Detalhes bibliográficos
Ano de defesa: 2021
Autor(a) principal: Lopez, Camilo Eduardo Muñoz
Orientador(a): Não Informado pela instituição
Banca de defesa: Não Informado pela instituição
Tipo de documento: Dissertação
Tipo de acesso: Acesso aberto
Idioma: eng
Instituição de defesa: Biblioteca Digitais de Teses e Dissertações da USP
Programa de Pós-Graduação: Não Informado pela instituição
Departamento: Não Informado pela instituição
País: Não Informado pela instituição
Palavras-chave em Português:
Link de acesso: https://www.teses.usp.br/teses/disponiveis/14/14132/tde-20092021-120029/
Resumo: The accurate and efficient analysis of seismic data requires the implementation of automatic rocessing algorithms. Therefore, the reliability and quality of these automatic results have become critical requirements for seismological networks. Two methodologies, Grid-search and Bayesian optimization, were used to optimize the automatic detection and phase picking parameters in SeisComP. These methodologies were tested using a set of stations selected from two seismological networks the Brazilian Seismic Network (RSBR) and Colombian National Seismological Network (RSNC). A comparison of manual and previous automatic locations, revealed numerous missing events and others with low-quality locations in automatic databases. We selected 508 manual events from 2017/01/01 to 2020/07/31 in Brazil, and 532 manual events from 2019/02/01 to 2019/02/15 near the Bucaramanga Nest in Colombia, as training data sets for the optimization process. A code was implemented to use an iterative grid-search to optimize the picking parameters. In addition, the Optuna Python package was used to implement the Bayesian optimization.
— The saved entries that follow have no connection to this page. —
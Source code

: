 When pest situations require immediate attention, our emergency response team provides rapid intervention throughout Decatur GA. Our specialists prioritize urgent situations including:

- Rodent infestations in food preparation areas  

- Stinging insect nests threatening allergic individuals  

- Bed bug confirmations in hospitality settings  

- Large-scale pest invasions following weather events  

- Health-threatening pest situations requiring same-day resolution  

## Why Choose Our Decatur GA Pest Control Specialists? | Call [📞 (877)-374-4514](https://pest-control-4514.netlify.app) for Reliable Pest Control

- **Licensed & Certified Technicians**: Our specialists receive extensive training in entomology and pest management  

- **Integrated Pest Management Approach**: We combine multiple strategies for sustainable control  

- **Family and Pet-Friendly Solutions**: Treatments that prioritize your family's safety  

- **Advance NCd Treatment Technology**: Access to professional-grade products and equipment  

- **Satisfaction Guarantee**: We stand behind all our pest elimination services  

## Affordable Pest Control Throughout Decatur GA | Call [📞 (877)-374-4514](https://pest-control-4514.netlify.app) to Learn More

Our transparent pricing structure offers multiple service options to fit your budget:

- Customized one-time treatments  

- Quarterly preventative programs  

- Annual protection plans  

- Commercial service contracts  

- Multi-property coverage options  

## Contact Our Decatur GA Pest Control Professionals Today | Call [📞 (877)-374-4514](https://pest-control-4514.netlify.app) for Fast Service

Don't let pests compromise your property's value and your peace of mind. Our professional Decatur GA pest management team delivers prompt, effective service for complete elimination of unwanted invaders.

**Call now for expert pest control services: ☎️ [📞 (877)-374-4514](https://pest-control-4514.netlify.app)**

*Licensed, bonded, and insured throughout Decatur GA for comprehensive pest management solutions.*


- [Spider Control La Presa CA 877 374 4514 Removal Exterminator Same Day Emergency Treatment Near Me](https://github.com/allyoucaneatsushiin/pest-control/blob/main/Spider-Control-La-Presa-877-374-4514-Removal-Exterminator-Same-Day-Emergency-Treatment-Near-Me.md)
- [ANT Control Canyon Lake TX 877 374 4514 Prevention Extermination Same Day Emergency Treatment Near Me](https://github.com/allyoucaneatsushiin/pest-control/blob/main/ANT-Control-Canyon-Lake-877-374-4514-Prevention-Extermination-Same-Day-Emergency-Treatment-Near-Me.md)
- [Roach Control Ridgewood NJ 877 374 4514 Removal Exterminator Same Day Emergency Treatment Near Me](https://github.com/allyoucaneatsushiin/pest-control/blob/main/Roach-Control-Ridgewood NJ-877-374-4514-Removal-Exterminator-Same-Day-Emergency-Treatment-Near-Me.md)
Selected events were used as a training set, and an iterative process according to the Bayesian method was used. The results of both methodologies were compared. Both methodologies improved the system performance by increasing the number of picks and detections. Grid-search allowed us to perform a complete analysis of the results examining the entire space of parameters. However, Grid-search lose efficiency while increasing the number of parameters being optimized. On the other hand, the Bayesian algorithm is computationally more efficient by not exploring the entire parameter space. After the optimization process, automatic picks associated with P phases increases by 78% (76 picks) and 56% (903 picks) for RSBR and RSNC, respectively. Although not all new picks belong to new events, the number of locations calculated using new automatic picks doubled the automatic locations determined by the systems before the optimization process for both networks. Seismological centers could implement methodologies such as Grid-search or Bayesian optimization to improve their automatic processing systems. Besides, the standardization of these methodologies would help to make their implementation easier.